Directions for this task ▸
The data below holds the lines to copy: everything from the line containing "### Automatic Detection" to the line containing "### Manual Line Correction and Annotation", both ends included, set down exactly.
________________
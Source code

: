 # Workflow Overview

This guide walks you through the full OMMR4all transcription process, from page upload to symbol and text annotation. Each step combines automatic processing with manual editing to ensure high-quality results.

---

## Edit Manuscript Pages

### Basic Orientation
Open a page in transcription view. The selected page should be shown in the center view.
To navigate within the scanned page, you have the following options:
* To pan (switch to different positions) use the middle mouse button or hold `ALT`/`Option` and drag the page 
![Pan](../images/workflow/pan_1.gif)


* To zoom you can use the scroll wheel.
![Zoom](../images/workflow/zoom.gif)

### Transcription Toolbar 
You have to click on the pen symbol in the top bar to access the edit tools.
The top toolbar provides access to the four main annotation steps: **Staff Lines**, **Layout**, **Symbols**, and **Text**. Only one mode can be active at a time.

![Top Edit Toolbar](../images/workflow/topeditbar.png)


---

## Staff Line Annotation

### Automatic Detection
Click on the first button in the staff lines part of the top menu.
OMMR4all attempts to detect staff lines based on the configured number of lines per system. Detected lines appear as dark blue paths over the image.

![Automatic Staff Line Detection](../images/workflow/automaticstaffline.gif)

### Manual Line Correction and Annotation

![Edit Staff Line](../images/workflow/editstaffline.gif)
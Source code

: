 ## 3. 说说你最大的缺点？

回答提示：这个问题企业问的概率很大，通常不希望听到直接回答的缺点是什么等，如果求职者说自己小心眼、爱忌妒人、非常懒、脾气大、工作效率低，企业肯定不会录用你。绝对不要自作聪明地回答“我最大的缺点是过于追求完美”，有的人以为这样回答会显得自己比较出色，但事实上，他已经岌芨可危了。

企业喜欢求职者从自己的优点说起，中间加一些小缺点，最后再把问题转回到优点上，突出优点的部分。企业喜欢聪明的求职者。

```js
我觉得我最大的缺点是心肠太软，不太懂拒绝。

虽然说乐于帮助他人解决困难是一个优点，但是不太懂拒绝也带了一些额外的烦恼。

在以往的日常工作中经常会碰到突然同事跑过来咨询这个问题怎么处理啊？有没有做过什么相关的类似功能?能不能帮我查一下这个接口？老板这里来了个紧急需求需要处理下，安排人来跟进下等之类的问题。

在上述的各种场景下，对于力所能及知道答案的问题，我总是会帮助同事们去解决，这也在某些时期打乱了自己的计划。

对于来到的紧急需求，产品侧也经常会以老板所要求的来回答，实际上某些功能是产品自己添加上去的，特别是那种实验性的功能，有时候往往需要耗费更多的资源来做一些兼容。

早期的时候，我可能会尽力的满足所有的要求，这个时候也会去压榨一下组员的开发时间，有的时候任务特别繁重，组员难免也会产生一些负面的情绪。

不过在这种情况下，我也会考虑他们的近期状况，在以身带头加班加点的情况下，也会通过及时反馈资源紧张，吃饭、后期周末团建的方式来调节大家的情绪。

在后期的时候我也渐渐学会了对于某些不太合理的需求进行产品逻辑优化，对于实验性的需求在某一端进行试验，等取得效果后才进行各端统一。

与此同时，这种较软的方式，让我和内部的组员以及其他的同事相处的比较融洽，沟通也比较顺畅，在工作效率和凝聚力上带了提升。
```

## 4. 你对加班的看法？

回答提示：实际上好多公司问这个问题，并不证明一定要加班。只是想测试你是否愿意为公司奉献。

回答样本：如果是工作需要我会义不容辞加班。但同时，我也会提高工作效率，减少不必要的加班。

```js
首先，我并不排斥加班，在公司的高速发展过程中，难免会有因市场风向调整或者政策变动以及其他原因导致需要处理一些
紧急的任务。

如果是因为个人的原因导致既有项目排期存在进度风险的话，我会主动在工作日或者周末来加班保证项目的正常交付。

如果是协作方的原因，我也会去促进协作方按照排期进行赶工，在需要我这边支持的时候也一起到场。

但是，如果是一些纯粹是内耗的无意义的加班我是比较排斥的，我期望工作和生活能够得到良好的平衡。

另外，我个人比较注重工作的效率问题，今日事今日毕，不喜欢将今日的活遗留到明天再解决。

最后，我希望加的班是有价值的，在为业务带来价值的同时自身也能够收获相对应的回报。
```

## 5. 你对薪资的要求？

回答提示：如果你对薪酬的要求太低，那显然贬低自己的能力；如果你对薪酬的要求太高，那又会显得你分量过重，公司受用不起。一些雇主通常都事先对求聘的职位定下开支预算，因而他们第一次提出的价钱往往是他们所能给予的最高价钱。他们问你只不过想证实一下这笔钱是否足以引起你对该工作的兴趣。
________________
Response for this exercise ▸
### Automatic Detection
Click on the first button in the staff lines part of the top menu.
OMMR4all attempts to detect staff lines based on the configured number of lines per system. Detected lines appear as dark blue paths over the image.

![Automatic Staff Line Detection](../images/workflow/automaticstaffline.gif)

### Manual Line Correction and Annotation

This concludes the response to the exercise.